━━━ Excerpted records
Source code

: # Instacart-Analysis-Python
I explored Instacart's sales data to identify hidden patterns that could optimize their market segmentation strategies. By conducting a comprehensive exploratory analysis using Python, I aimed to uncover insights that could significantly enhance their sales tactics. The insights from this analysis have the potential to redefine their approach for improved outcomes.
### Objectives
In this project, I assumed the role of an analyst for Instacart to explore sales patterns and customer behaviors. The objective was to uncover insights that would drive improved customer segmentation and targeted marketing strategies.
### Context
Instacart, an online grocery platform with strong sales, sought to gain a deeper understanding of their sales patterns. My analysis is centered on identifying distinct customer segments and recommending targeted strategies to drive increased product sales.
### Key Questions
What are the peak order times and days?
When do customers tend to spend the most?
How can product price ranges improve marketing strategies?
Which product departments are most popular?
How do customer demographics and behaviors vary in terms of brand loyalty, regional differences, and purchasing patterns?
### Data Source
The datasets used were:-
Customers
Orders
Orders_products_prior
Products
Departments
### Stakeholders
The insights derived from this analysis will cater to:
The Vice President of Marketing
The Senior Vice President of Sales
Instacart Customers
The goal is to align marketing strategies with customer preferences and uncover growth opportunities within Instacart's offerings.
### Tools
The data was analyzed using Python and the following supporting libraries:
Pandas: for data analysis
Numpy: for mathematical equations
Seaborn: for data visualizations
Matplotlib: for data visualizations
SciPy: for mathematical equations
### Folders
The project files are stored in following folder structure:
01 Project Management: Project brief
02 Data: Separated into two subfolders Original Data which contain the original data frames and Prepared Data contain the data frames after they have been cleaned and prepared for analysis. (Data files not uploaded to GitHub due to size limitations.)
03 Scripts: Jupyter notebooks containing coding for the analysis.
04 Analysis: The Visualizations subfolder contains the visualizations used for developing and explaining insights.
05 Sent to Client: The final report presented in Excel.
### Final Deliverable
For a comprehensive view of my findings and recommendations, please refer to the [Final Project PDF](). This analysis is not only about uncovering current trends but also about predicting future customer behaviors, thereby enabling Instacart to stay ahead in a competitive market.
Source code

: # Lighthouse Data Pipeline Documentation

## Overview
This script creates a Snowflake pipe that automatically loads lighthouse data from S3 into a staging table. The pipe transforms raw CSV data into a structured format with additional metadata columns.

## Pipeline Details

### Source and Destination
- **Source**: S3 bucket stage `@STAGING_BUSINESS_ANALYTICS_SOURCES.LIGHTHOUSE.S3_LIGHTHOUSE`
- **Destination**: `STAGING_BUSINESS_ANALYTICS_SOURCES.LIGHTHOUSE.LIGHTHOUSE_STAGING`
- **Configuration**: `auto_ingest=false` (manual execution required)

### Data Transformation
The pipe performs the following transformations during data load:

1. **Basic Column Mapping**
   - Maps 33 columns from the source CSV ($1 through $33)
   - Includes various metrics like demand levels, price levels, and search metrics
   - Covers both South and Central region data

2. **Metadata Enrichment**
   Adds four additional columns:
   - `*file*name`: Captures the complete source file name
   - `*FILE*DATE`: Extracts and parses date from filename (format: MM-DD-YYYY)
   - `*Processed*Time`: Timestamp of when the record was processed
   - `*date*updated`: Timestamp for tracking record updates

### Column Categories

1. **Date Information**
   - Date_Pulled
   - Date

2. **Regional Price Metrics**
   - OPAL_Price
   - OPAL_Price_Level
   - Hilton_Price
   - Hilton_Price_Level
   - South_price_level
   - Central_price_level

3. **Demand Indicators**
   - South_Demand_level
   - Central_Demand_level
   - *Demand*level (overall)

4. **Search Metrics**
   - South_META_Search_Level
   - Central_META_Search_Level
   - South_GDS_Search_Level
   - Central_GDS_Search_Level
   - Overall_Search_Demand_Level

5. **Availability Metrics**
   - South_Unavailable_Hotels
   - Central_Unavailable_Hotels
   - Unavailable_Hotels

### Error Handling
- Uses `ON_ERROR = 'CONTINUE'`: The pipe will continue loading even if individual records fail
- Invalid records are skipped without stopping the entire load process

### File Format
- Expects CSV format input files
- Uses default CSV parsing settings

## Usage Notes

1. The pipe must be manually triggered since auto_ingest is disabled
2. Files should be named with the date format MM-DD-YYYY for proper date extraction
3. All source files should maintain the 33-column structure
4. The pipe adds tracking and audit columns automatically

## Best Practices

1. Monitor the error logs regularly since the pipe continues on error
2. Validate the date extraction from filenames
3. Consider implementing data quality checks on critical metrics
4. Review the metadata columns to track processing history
━━━━━━
What the task requires - The complete data is to be transcribed verbatim.

Solution for this task -
Source code

: # Instacart-Analysis-Python
I explored Instacart's sales data to identify hidden patterns that could optimize their market segmentation strategies. By conducting a comprehensive exploratory analysis using Python, I aimed to uncover insights that could significantly enhance their sales tactics. The insights from this analysis have the potential to redefine their approach for improved outcomes.
### Objectives
In this project, I assumed the role of an analyst for Instacart to explore sales patterns and customer behaviors. The objective was to uncover insights that would drive improved customer segmentation and targeted marketing strategies.
### Context
Instacart, an online grocery platform with strong sales, sought to gain a deeper understanding of their sales patterns. My analysis is centered on identifying distinct customer segments and recommending targeted strategies to drive increased product sales.
### Key Questions
What are the peak order times and days?
When do customers tend to spend the most?
How can product price ranges improve marketing strategies?
Which product departments are most popular?
How do customer demographics and behaviors vary in terms of brand loyalty, regional differences, and purchasing patterns?
### Data Source
The datasets used were:-
Customers
Orders
Orders_products_prior
Products
Departments
### Stakeholders
The insights derived from this analysis will cater to:
The Vice President of Marketing
The Senior Vice President of Sales
Instacart Customers
The goal is to align marketing strategies with customer preferences and uncover growth opportunities within Instacart's offerings.
### Tools
The data was analyzed using Python and the following supporting libraries:
Pandas: for data analysis
Numpy: for mathematical equations
Seaborn: for data visualizations
Matplotlib: for data visualizations
SciPy: for mathematical equations
### Folders
The project files are stored in following folder structure:
01 Project Management: Project brief
02 Data: Separated into two subfolders Original Data which contain the original data frames and Prepared Data contain the data frames after they have been cleaned and prepared for analysis. (Data files not uploaded to GitHub due to size limitations.)
03 Scripts: Jupyter notebooks containing coding for the analysis.
04 Analysis: The Visualizations subfolder contains the visualizations used for developing and explaining insights.
05 Sent to Client: The final report presented in Excel.
### Final Deliverable
For a comprehensive view of my findings and recommendations, please refer to the [Final Project PDF](). This analysis is not only about uncovering current trends but also about predicting future customer behaviors, thereby enabling Instacart to stay ahead in a competitive market.
Source code

: # Lighthouse Data Pipeline Documentation

## Overview
This script creates a Snowflake pipe that automatically loads lighthouse data from S3 into a staging table. The pipe transforms raw CSV data into a structured format with additional metadata columns.

## Pipeline Details

### Source and Destination
- **Source**: S3 bucket stage `@STAGING_BUSINESS_ANALYTICS_SOURCES.LIGHTHOUSE.S3_LIGHTHOUSE`
- **Destination**: `STAGING_BUSINESS_ANALYTICS_SOURCES.LIGHTHOUSE.LIGHTHOUSE_STAGING`
- **Configuration**: `auto_ingest=false` (manual execution required)

### Data Transformation
The pipe performs the following transformations during data load:

1. **Basic Column Mapping**
   - Maps 33 columns from the source CSV ($1 through $33)
   - Includes various metrics like demand levels, price levels, and search metrics
   - Covers both South and Central region data

2. **Metadata Enrichment**
   Adds four additional columns:
   - `*file*name`: Captures the complete source file name
   - `*FILE*DATE`: Extracts and parses date from filename (format: MM-DD-YYYY)
   - `*Processed*Time`: Timestamp of when the record was processed
   - `*date*updated`: Timestamp for tracking record updates

### Column Categories

1. **Date Information**
   - Date_Pulled
   - Date

2. **Regional Price Metrics**
   - OPAL_Price
   - OPAL_Price_Level
   - Hilton_Price
   - Hilton_Price_Level
   - South_price_level
   - Central_price_level

3. **Demand Indicators**
   - South_Demand_level
   - Central_Demand_level
   - *Demand*level (overall)

4. **Search Metrics**
   - South_META_Search_Level
   - Central_META_Search_Level
   - South_GDS_Search_Level
   - Central_GDS_Search_Level
   - Overall_Search_Demand_Level

5. **Availability Metrics**
   - South_Unavailable_Hotels
   - Central_Unavailable_Hotels
   - Unavailable_Hotels

### Error Handling
- Uses `ON_ERROR = 'CONTINUE'`: The pipe will continue loading even if individual records fail
- Invalid records are skipped without stopping the entire load process

### File Format
- Expects CSV format input files
- Uses default CSV parsing settings

## Usage Notes

1. The pipe must be manually triggered since auto_ingest is disabled
2. Files should be named with the date format MM-DD-YYYY for proper date extraction
3. All source files should maintain the 33-column structure
4. The pipe adds tracking and audit columns automatically

## Best Practices

1. Monitor the error logs regularly since the pipe continues on error
2. Validate the date extraction from filenames
3. Consider implementing data quality checks on critical metrics
4. Review the metadata columns to track processing history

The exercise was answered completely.